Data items
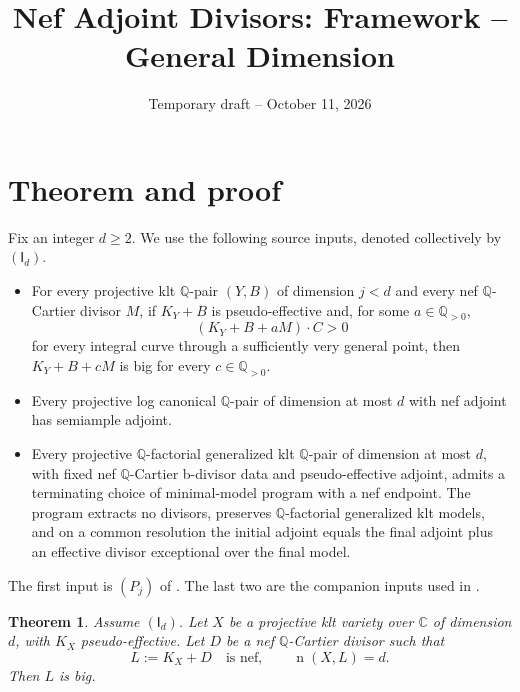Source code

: \documentclass[12pt,a4paper,psamsfonts]{amsart}
\title{Nef Adjoint Divisors: Framework -- General Dimension}
\date{Temporary draft -- October 11, 2026}
\newtheorem*{theorem}{Theorem}
\theoremstyle{definition}
\theoremstyle{plain}
\newcommand{\Q}{\mathbb Q}
\newcommand{\C}{\mathbb C}
\newcommand{\nef}{\operatorname{n}}
\begin{document}
\maketitle


\section{Theorem and proof}

Fix an integer $d\ge2$. We use the following source inputs,
denoted collectively by $(\mathsf I_d)$.
\begin{itemize}
\setlength{\itemsep}{2pt}
\setlength{\parsep}{0pt}
\item For every projective klt $\Q$-pair $(Y,B)$ of dimension
$j<d$ and every nef $\mathbb{Q}$-Cartier divisor $M$, if $K_Y+B$ is
pseudo-effective and, for some $a\in\Q_{>0}$,
\[
 (K_Y+B+aM)\cdot C>0
\]
for every integral curve through a sufficiently very general point,
then $K_Y+B+cM$ is big for every $c\in\Q_{>0}$.
\item Every projective log canonical $\Q$-pair of dimension at most
$d$ with nef adjoint has semiample adjoint.
\item Every projective $\Q$-factorial generalized klt $\Q$-pair of
dimension at most $d$, with fixed nef $\mathbb{Q}$-Cartier b-divisor
data and pseudo-effective adjoint, admits a terminating choice of
minimal-model program with a nef endpoint. The program extracts no
divisors, preserves $\Q$-factorial generalized klt models, and on a
common resolution the initial adjoint equals the final adjoint plus
an effective divisor exceptional over the final model.
\end{itemize}
The first input is $(P_j)$ of \cite[Section~3.1]{NS}. The last two
are the companion inputs used in \cite[Section~2]{NS}.

\begin{theorem}
Assume $(\mathsf I_d)$. Let $X$ be a projective klt variety over
$\C$ of dimension $d$, with $K_X$ pseudo-effective. Let $D$ be a
nef $\Q$-Cartier divisor such that
\[
 L:=K_X+D\quad\text{is nef},\qquad \nef(X,L)=d.
\]
Then $L$ is big.
\end{theorem}
\end{document}
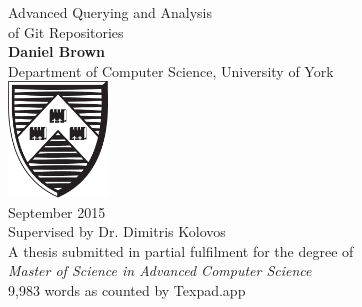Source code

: \documentclass[11pt]{book}
\begin{document}
\begin{titlepage}
	\begin{center}
		{\huge Advanced Querying and Analysis\\ of Git Repositories\\}
		\vspace{1.5cm}
		{\Large \textbf{Daniel Brown} \\}
		{\Large Department of Computer Science, University of York \\}
		\vspace{1.5cm}
		\includegraphics[width=100px]{images/university-of-york-shield} \\
		\vspace{1.5cm}
		{\Large September 2015 \\}
		\vspace{1.5cm}
		\Large Supervised by Dr. Dimitris Kolovos \\
		\vspace{1.5cm}
		\Large A thesis submitted in partial fulfilment for the degree of \\ \textit{Master of Science in Advanced Computer Science}\\
		\vspace{5cm}
		\small 9,983 words as counted by Texpad.app
	\end{center}
	\restoregeometry
\end{titlepage}
\end{document}
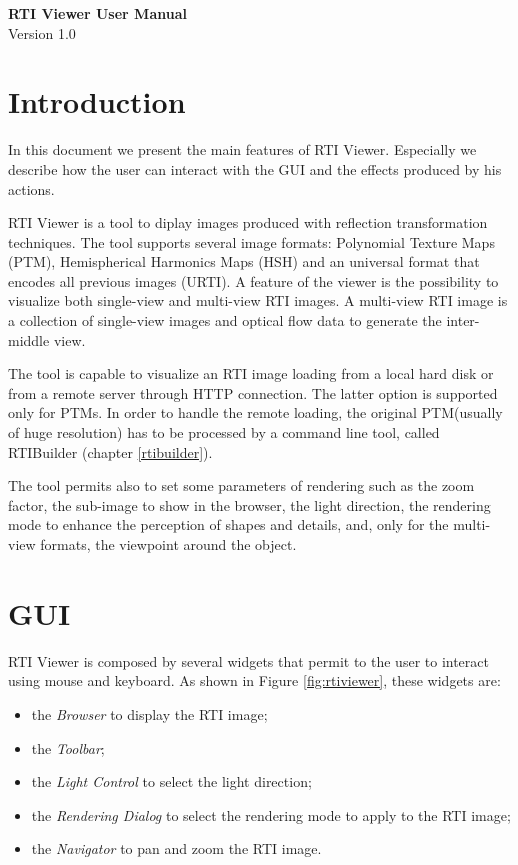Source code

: \documentclass[oneside, 11pt]{book}
\begin{document}
\begin{titlepage}
\vspace*{0.5\textwidth}
\begin{center}
{\Huge \textbf{RTI Viewer User Manual}}
\\
\vspace{1.0cm}
Version 1.0
\end{center}

\end{titlepage}

\tableofcontents

\chapter{Introduction}
In this document we present the main features of RTI Viewer. Especially we describe how the user can interact with the GUI and the effects produced by his actions.

RTI Viewer is a tool to diplay images produced with reflection transformation techniques. The tool supports several image formats: Polynomial Texture Maps (PTM), Hemispherical Harmonics Maps (HSH) and an universal format that encodes all previous images (URTI). A feature of the viewer is the possibility to visualize both single-view and multi-view RTI images. A multi-view RTI image is a collection of single-view images and optical flow data to generate the inter-middle view.

The tool is capable to visualize an RTI image loading from a local hard disk or from a remote server through HTTP connection. The latter option is supported only for PTMs. In order to handle the remote loading, the original PTM(usually of huge resolution) has to be processed by a command line tool, called RTIBuilder (chapter \ref{rtibuilder}).

The tool permits also to set some parameters of rendering such as the zoom factor, the sub-image to show in the browser, the light direction, the rendering mode to enhance the perception of shapes and details, and, only for the multi-view formats, the viewpoint around the object.

\chapter{GUI}
RTI Viewer is composed by several widgets that permit to the user to interact using mouse and keyboard. As shown in Figure \ref{fig:rtiviewer}, these widgets are:
\begin{itemize}
\item the \emph{Browser} to display the RTI image;
\item the \emph{Toolbar};
\item the \emph{Light Control} to select the light direction;
\item the \emph{Rendering Dialog} to select the rendering mode to apply to the RTI image;
\item the \emph{Navigator} to pan and zoom the RTI image.
\end{itemize}
\end{document}
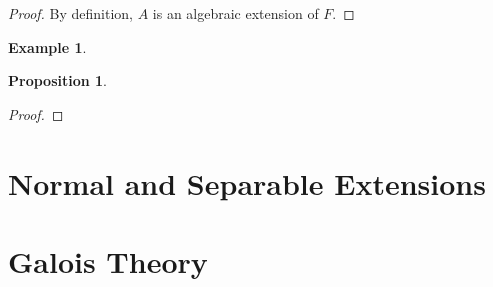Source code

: \documentclass[draft]{article}
\newtheorem{prop}[thm]{Proposition}
\newtheorem{exmp}{Example}
\theoremstyle{definition}
\theoremstyle{remark}
\begin{document}
            \begin{proof}
                By definition, $A$ is an algebraic extension of $F$. 
            \end{proof}
            
            \begin{exmp}
            
            \end{exmp}
            
            \begin{prop}
                
            \end{prop}
            
            \begin{proof}
                
            \end{proof}
            
	\section{Normal and Separable Extensions}
	
	\section{Galois Theory}
	
\newpage

    \begin{thebibliography}{10}
    
    	\bibitem{}
    	
    \end{thebibliography}
	
\end{document}
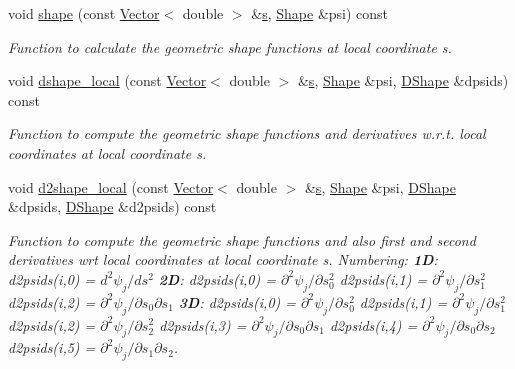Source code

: \begin{DoxyCompactItemize}
void \hyperlink{classoomph_1_1QHermiteElement_a0e5d50fb86a7eb4c8a30ca8392d5a216}{shape} (const \hyperlink{classoomph_1_1Vector}{Vector}$<$ double $>$ \&\hyperlink{cfortran_8h_ab7123126e4885ef647dd9c6e3807a21c}{s}, \hyperlink{classoomph_1_1Shape}{Shape} \&psi) const
\begin{DoxyCompactList}\small\item\em Function to calculate the geometric shape functions at local coordinate s. \end{DoxyCompactList}\item 
void \hyperlink{classoomph_1_1QHermiteElement_a8b44fee3bf2a9d1b7587b56e434b594e}{dshape\+\_\+local} (const \hyperlink{classoomph_1_1Vector}{Vector}$<$ double $>$ \&\hyperlink{cfortran_8h_ab7123126e4885ef647dd9c6e3807a21c}{s}, \hyperlink{classoomph_1_1Shape}{Shape} \&psi, \hyperlink{classoomph_1_1DShape}{D\+Shape} \&dpsids) const
\begin{DoxyCompactList}\small\item\em Function to compute the geometric shape functions and derivatives w.\+r.\+t. local coordinates at local coordinate s. \end{DoxyCompactList}\item 
void \hyperlink{classoomph_1_1QHermiteElement_aef2bb1abc43f207edd57f6e38cbbe297}{d2shape\+\_\+local} (const \hyperlink{classoomph_1_1Vector}{Vector}$<$ double $>$ \&\hyperlink{cfortran_8h_ab7123126e4885ef647dd9c6e3807a21c}{s}, \hyperlink{classoomph_1_1Shape}{Shape} \&psi, \hyperlink{classoomph_1_1DShape}{D\+Shape} \&dpsids, \hyperlink{classoomph_1_1DShape}{D\+Shape} \&d2psids) const
\begin{DoxyCompactList}\small\item\em Function to compute the geometric shape functions and also first and second derivatives wrt local coordinates at local coordinate s. Numbering\+: {\bfseries 1D}\+: d2psids(i,0) = $ d^2 \psi_j / d s^2 $ {\bfseries 2D}\+: d2psids(i,0) = $ \partial^2 \psi_j / \partial s_0^2 $ d2psids(i,1) = $ \partial^2 \psi_j / \partial s_1^2 $ d2psids(i,2) = $ \partial^2 \psi_j / \partial s_0 \partial s_1 $ {\bfseries 3D}\+: d2psids(i,0) = $ \partial^2 \psi_j / \partial s_0^2 $ d2psids(i,1) = $ \partial^2 \psi_j / \partial s_1^2 $ d2psids(i,2) = $ \partial^2 \psi_j / \partial s_2^2 $ d2psids(i,3) = $ \partial^2 \psi_j / \partial s_0 \partial s_1 $ d2psids(i,4) = $ \partial^2 \psi_j / \partial s_0 \partial s_2 $ d2psids(i,5) = $ \partial^2 \psi_j / \partial s_1 \partial s_2 $. \end{DoxyCompactList}\item 

\end{DoxyCompactItemize}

» **Activity**:
Only a number is wanted: how many lines above include "images"?

» **Result**:
2